Y aquí entro al juego con una opinión simple, después de haberme leído en la adolescencia novela y media suya: la literatura de Daniel Chavarría no va a sobrevivir. Va a morir sin ambages. Ni a sus quince, ni a sus setenta, ni a sus cien, si llega, Daniel Chavarría podrá superar la frontera terrible tras la cual aguardan, ateridos, padeciendo, los textos palpitantes. No lo va salvar ni el Premio Nacional de Literatura ni haber secuestrado una avioneta en su juventud.
No es, siquiera, un fracaso. Solo hay que asumirlo. Stephen King lo decía recientemente, y me pareció de una valentía extrema.
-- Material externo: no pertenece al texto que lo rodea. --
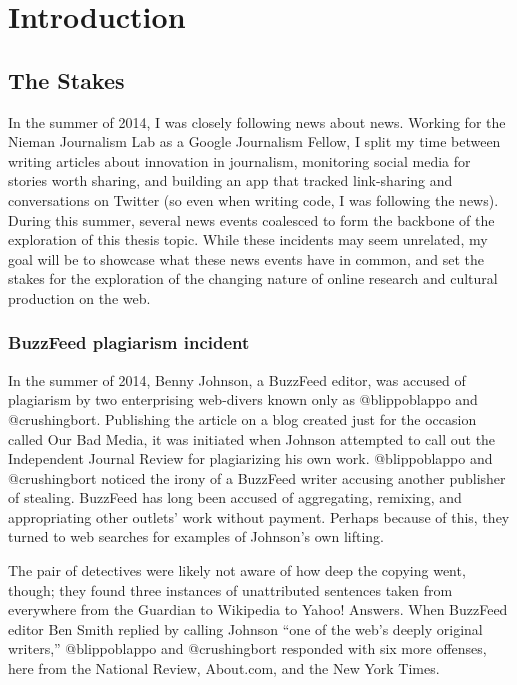 \chapter{Introduction}

\section{The Stakes}

In the summer of 2014, I was closely following news about news. Working for the Nieman Journalism Lab as a Google Journalism Fellow, I split my time between writing articles about innovation in journalism, monitoring social media for stories worth sharing, and building an app that tracked link-sharing and conversations on Twitter (so even when writing code, I was following the news). During this summer, several news events coalesced to form the backbone of the exploration of this thesis topic. While these incidents may seem unrelated, my goal will be to showcase what these news events have in common, and set the stakes for the exploration of the changing nature of online research and cultural production on the web.

\subsection{BuzzFeed plagiarism incident}

In the summer of 2014, Benny Johnson, a BuzzFeed editor, was accused of plagiarism by two enterprising web-divers known only as @blippoblappo and @crushingbort. Publishing the article on a blog created just for the occasion called Our Bad Media, it was initiated when Johnson attempted to call out the Independent Journal Review for plagiarizing his own work. @blippoblappo and @crushingbort noticed the irony of a BuzzFeed writer accusing another publisher of stealing. BuzzFeed has long been accused of aggregating, remixing, and appropriating other outlets' work without payment. Perhaps because of this, they turned to web searches for examples of Johnson's own lifting.

The pair of detectives were likely not aware of how deep the copying went, though; they found three instances of unattributed sentences taken from everywhere from the Guardian to Wikipedia to Yahoo! Answers. When BuzzFeed editor Ben Smith replied by calling Johnson ``one of the web's deeply original writers,'' @blippoblappo and @crushingbort responded with six more offenses, here from the National Review, About.com, and the New York Times.

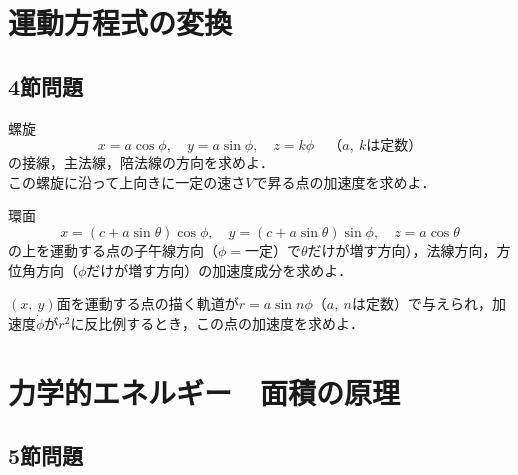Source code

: \section{運動方程式の変換}
\subsection{4節問題}

\begin{enumerate}[label=\textbf{[\arabic*]}, labelsep=10pt, leftmargin=23pt]
	\item 螺旋
		\begin{equation*}
			x = a\cos \phi,\quad y = a\sin\phi,\quad z = k\phi \quad \text{（$a,\ k$は定数）}
		\end{equation*}
		の接線，主法線，陪法線の方向を求めよ．\\
		この螺旋に沿って上向きに一定の速さ$V$で昇る点の加速度を求めよ．
	\item 環面
		\begin{equation*}
			x = (c + a\sin\theta)\cos\phi,\quad y = (c + a\sin\theta)\sin\phi,\quad z = a\cos\theta
		\end{equation*}
		の上を運動する点の子午線方向（$\phi = \text{一定}$）で$\theta$だけが増す方向），法線方向，方位角方向（$\phi$だけが増す方向）の加速度成分を求めよ．
	\item $(x,\ y)$面を運動する点の描く軌道が$r = a\sin n\phi$（$a,\ n$は定数）で与えられ，加速度$\dot{\phi}$が$r^2$に反比例するとき，この点の加速度を求めよ．
\end{enumerate}



\section{力学的エネルギー　面積の原理}
\subsection{5節問題}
A pesar de lo que muchos consideran, King cree, también como otros muchos, y lo declara en absoluta paz, que su nombre quedará inscrito en la segunda o la tercera línea de la posteridad dentro de la literatura estadounidense, o sea, no quedará inscrito.
Uno puede prepararse para la gran tarea, o creerse eso, encerrarse en un cuarto como Proust, a engendrar, pero probablemente la única preparación verdadera que existe sea la que te permite asumir lo que asume King (quien vende los millares de ejemplares que no vende nadie y quien sí las tiene todas para pensar que la literatura, lo que conocemos por tal, será benévola consigo). Lo que me molesta de Chavarría es algo que ya sabía desde antes, porque se puede oler, y es que no se preparó nunca para ello.